**EXERCISE AIM**
Return each line of the records below that contains the word "YYYY".

**INFORMATION GIVEN**
--------

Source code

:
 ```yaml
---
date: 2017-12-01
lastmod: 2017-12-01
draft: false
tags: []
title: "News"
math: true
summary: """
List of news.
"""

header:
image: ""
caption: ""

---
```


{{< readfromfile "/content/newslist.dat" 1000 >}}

--------

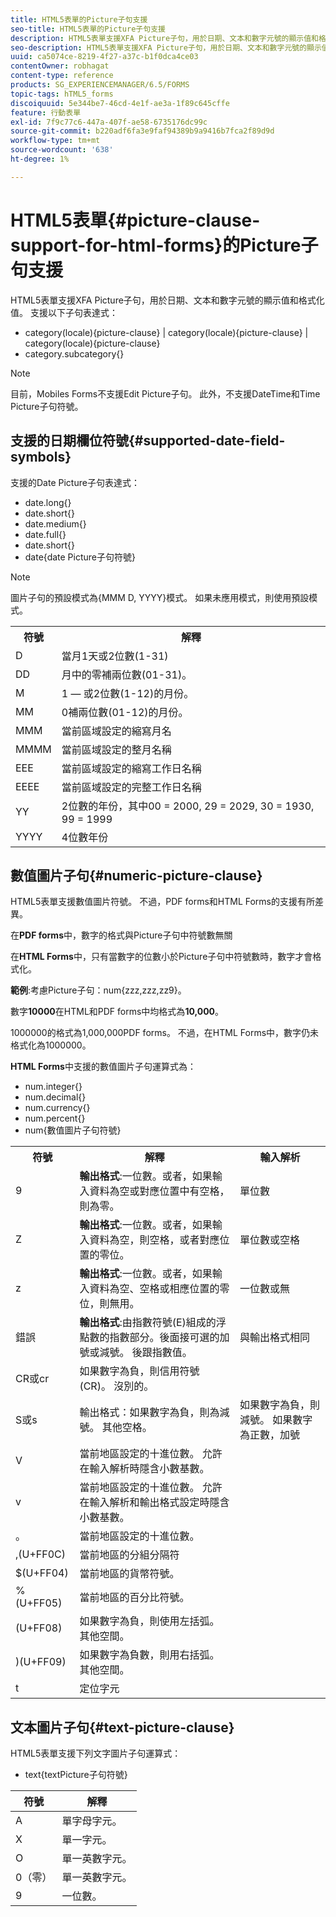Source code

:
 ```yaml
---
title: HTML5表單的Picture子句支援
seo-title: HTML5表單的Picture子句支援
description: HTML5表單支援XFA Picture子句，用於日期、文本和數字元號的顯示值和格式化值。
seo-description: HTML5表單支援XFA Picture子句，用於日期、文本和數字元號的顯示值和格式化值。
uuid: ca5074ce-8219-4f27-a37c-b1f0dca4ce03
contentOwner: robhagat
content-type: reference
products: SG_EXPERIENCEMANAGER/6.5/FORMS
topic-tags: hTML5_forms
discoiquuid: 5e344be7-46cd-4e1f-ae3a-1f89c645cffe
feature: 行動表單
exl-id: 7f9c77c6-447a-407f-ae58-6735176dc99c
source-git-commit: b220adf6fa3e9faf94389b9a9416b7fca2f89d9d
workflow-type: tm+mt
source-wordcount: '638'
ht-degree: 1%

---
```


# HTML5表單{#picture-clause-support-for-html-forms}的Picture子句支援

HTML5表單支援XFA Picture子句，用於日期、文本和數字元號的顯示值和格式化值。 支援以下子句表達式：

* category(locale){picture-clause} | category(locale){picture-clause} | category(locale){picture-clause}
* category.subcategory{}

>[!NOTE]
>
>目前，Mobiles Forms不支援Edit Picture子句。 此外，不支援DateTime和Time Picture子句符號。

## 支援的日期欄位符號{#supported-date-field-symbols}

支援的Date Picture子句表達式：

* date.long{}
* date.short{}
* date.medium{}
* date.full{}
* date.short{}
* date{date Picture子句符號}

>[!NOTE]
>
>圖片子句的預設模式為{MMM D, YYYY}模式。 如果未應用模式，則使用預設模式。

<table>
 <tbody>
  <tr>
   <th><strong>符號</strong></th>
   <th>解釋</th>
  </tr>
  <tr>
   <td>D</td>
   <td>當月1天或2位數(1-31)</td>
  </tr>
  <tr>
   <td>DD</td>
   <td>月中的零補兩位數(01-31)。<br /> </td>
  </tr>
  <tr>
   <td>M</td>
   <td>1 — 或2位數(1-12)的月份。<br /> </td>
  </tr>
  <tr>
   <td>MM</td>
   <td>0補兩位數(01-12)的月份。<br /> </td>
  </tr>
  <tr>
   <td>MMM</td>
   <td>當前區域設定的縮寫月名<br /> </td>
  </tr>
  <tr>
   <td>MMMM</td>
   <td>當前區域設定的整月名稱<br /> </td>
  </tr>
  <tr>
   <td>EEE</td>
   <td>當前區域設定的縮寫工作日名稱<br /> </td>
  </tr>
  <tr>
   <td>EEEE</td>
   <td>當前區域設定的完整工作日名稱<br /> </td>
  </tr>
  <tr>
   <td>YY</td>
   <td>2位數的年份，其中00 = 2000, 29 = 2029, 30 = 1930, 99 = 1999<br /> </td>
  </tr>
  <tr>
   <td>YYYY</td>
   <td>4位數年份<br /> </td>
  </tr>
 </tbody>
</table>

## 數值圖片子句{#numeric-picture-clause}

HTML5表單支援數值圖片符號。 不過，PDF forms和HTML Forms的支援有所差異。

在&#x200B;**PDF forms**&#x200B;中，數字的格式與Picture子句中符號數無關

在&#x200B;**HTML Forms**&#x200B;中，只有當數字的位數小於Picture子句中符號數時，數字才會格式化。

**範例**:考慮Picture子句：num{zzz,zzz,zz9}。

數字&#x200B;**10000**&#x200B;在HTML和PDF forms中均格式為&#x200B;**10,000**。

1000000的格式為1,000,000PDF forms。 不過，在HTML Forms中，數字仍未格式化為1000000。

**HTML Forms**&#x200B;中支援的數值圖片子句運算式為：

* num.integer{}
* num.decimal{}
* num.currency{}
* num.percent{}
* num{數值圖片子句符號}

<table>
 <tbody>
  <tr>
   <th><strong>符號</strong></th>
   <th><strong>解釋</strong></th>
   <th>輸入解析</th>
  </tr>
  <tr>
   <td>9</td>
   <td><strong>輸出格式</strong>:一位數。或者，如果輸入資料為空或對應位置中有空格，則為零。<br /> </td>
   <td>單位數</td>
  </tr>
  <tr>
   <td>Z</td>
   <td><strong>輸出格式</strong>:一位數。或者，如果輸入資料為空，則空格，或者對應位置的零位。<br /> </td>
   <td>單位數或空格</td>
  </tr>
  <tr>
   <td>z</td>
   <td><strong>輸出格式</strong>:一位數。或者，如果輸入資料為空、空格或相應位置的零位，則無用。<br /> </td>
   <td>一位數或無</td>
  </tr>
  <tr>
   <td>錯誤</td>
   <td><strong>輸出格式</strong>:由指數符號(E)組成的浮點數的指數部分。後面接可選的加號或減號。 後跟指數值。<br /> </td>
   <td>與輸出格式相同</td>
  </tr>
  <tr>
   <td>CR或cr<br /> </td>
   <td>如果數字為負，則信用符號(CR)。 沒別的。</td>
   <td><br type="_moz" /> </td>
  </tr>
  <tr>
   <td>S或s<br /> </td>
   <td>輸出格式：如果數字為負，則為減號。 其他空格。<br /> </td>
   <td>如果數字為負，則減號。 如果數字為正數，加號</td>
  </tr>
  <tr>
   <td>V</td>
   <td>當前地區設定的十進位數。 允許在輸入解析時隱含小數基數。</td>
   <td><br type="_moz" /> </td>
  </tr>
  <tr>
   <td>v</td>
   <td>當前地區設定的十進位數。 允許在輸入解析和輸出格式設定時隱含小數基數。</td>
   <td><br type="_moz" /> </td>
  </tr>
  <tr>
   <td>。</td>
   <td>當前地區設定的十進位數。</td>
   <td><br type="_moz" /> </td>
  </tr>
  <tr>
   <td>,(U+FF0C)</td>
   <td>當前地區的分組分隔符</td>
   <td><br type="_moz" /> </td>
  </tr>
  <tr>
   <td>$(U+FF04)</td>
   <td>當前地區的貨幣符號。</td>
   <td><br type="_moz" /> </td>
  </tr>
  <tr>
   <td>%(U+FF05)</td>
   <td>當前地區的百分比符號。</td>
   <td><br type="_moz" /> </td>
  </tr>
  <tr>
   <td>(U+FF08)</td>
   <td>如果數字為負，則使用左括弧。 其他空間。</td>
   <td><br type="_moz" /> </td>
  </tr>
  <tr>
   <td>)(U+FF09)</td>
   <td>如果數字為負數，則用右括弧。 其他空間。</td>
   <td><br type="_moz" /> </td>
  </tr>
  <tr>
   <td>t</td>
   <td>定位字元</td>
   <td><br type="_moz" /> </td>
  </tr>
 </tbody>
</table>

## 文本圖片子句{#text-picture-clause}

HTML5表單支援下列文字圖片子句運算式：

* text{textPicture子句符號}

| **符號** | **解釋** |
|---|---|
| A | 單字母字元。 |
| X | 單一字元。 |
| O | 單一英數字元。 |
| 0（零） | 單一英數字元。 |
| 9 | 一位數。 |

--------

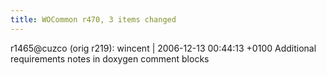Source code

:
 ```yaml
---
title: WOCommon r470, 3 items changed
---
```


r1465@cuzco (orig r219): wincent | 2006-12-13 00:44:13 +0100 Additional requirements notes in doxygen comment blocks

--------

**RESULT OF THE EXERCISE**
>圖片子句的預設模式為{MMM D, YYYY}模式。 如果未應用模式，則使用預設模式。
   <td>YYYY</td>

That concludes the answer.